In Arbitrage trading strategy, trader takes advantage of price difference that exists between two crypto currency exchanges. In this strategy, the trader purchases one digital asset during one exchange and he will sell this in next exchange. In earlier days this was best strategy which is commonly followed and was really effective. This was because earlier there used to be large price difference present on varying exchanges.
Even for market making strategy, trading bots are really useful. This is because here there will be continuous selling and buying on many spot digital currencies. In this strategy one must place limit orders, around digital asset’s current market price. This will happen on both the sides of order book. Trader will be able to make profit from resulting spread since there will be fluctuations in the price of the digital asset.
Trends of digital asset can also be identified using crypto trading bot. They can also be used to buy and sell orders. This makes them very effective for even trend trading. This trend trading is one such strategy that help in capturing gains through analyzing the asset’s momentum for a given direction.

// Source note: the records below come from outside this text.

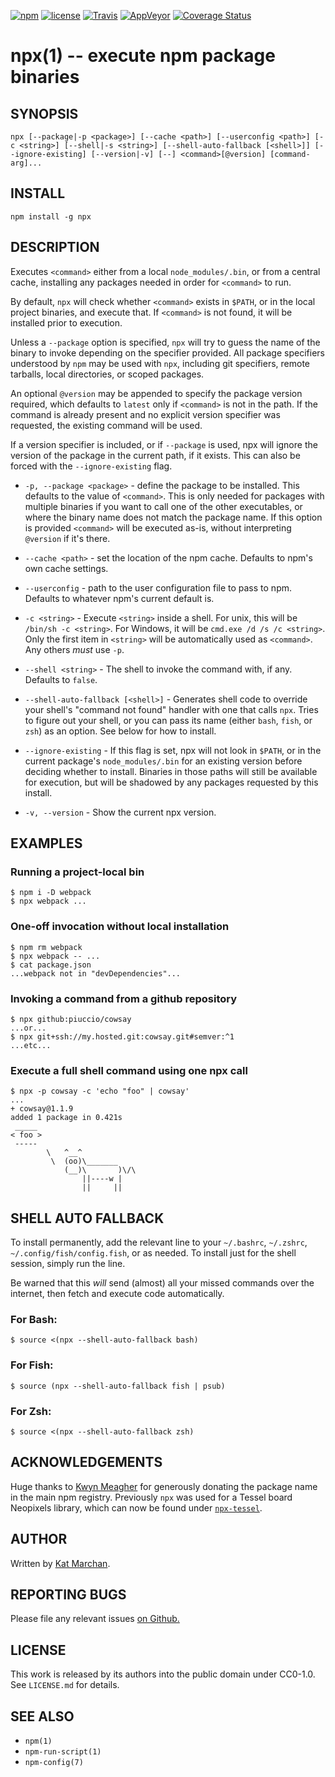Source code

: [![npm](https://img.shields.io/npm/v/npx.svg)](https://npm.im/npx) [![license](https://img.shields.io/npm/l/npx.svg)](https://npm.im/npx) [![Travis](https://img.shields.io/travis/zkat/npx.svg)](https://travis-ci.org/zkat/npx) [![AppVeyor](https://ci.appveyor.com/api/projects/status/github/zkat/npx?svg=true)](https://ci.appveyor.com/project/zkat/npx) [![Coverage Status](https://coveralls.io/repos/github/zkat/npx/badge.svg?branch=latest)](https://coveralls.io/github/zkat/npx?branch=latest)

# npx(1) -- execute npm package binaries

## SYNOPSIS

`npx [--package|-p <package>] [--cache <path>] [--userconfig <path>] [-c <string>] [--shell|-s <string>] [--shell-auto-fallback [<shell>]] [--ignore-existing] [--version|-v] [--] <command>[@version] [command-arg]...`

## INSTALL

`npm install -g npx`

## DESCRIPTION

Executes `<command>` either from a local `node_modules/.bin`, or from a central cache, installing any packages needed in order for `<command>` to run.

By default, `npx` will check whether `<command>` exists in `$PATH`, or in the local project binaries, and execute that. If `<command>` is not found, it will be installed prior to execution.

Unless a `--package` option is specified, `npx` will try to guess the name of the binary to invoke depending on the specifier provided. All package specifiers understood by `npm` may be used with `npx`, including git specifiers, remote tarballs, local directories, or scoped packages.

An optional `@version` may be appended to specify the package version required, which defaults to `latest` only if `<command>` is not in the path. If the command is already present and no explicit version specifier was requested, the existing command will be used.

If a version specifier is included, or if `--package` is used, npx will ignore the version of the package in the current path, if it exists. This can also be forced with the `--ignore-existing` flag.

* `-p, --package <package>` - define the package to be installed. This defaults to the value of `<command>`. This is only needed for packages with multiple binaries if you want to call one of the other executables, or where the binary name does not match the package name. If this option is provided `<command>` will be executed as-is, without interpreting `@version` if it's there.

* `--cache <path>` - set the location of the npm cache. Defaults to npm's own cache settings.

* `--userconfig` - path to the user configuration file to pass to npm. Defaults to whatever npm's current default is.

* `-c <string>` - Execute `<string>` inside a shell. For unix, this will be `/bin/sh -c <string>`. For Windows, it will be `cmd.exe /d /s /c <string>`. Only the first item in `<string>` will be automatically used as `<command>`. Any others _must_ use `-p`.

* `--shell <string>` - The shell to invoke the command with, if any. Defaults to `false`.

* `--shell-auto-fallback [<shell>]` - Generates shell code to override your shell's "command not found" handler with one that calls `npx`. Tries to figure out your shell, or you can pass its name (either `bash`, `fish`, or `zsh`) as an option. See below for how to install.

* `--ignore-existing` - If this flag is set, npx will not look in `$PATH`, or in the current package's `node_modules/.bin` for an existing version before deciding whether to install. Binaries in those paths will still be available for execution, but will be shadowed by any packages requested by this install.

* `-v, --version` - Show the current npx version.

## EXAMPLES

### Running a project-local bin

```
$ npm i -D webpack
$ npx webpack ...
```

### One-off invocation without local installation

```
$ npm rm webpack
$ npx webpack -- ...
$ cat package.json
...webpack not in "devDependencies"...
```

### Invoking a command from a github repository

```
$ npx github:piuccio/cowsay
...or...
$ npx git+ssh://my.hosted.git:cowsay.git#semver:^1
...etc...
```

### Execute a full shell command using one npx call

```
$ npx -p cowsay -c 'echo "foo" | cowsay'
...
+ cowsay@1.1.9
added 1 package in 0.421s
 _____
< foo >
 -----
        \   ^__^
         \  (oo)\_______
            (__)\       )\/\
                ||----w |
                ||     ||
```

## SHELL AUTO FALLBACK

To install permanently, add the relevant line to your `~/.bashrc`, `~/.zshrc`, `~/.config/fish/config.fish`, or as needed. To install just for the shell session, simply run the line.

Be warned that this _will_ send (almost) all your missed commands over the internet, then fetch and execute code automatically.

### For Bash:

```
$ source <(npx --shell-auto-fallback bash)
```

### For Fish:

```
$ source (npx --shell-auto-fallback fish | psub)
```

### For Zsh:

```
$ source <(npx --shell-auto-fallback zsh)
```

## ACKNOWLEDGEMENTS

Huge thanks to [Kwyn Meagher](https://blog.kwyn.io) for generously donating the package name in the main npm registry. Previously `npx` was used for a Tessel board Neopixels library, which can now be found under [`npx-tessel`](https://npm.im/npx-tessel).

## AUTHOR

Written by [Kat Marchan](https://github.com/zkat).

## REPORTING BUGS

Please file any relevant issues [on Github.](https://github.com/zkat/npx)

## LICENSE

This work is released by its authors into the public domain under CC0-1.0. See `LICENSE.md` for details.

## SEE ALSO

* `npm(1)`
* `npm-run-script(1)`
* `npm-config(7)`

Mean reversion trading strategy works on assumption that there will always be a stable trend in price of every given asset. There is also an assumption that price of that given asset fluctuates around that trend. This will slowly revert towards average or mean. This average can be historical average of that price or even be the return of that asset.
Let’s understand index fund rebalancing. These index funds always have defined periods for rebalancing in bringing holdings par with benchmark indices. This can create very profitable opportunities mainly for algorithmic traders. These trades are usually initiated through algorithmic trading systems mainly for best prices and timely executions.
Mathematical model based strategies are based on proved mathematical models. For example delta neutral strategy, this allows to trading on underlying security and combination of options.
Next one, volume weighted average price strategy works by breaking large orders and releasing small chunks which are dynamically determined. This uses historical volume which is stock specific profiles. The main aim of this strategy is to execute order close to volume weighted average price or VMAP.
Even this strategy breaks up large orders and can release smaller chunks which are dynamically determined. This used divided time slots which are even and between end and start time. Here the aim is to execute order close to average price which is between start and end time and hence minimize the market impact.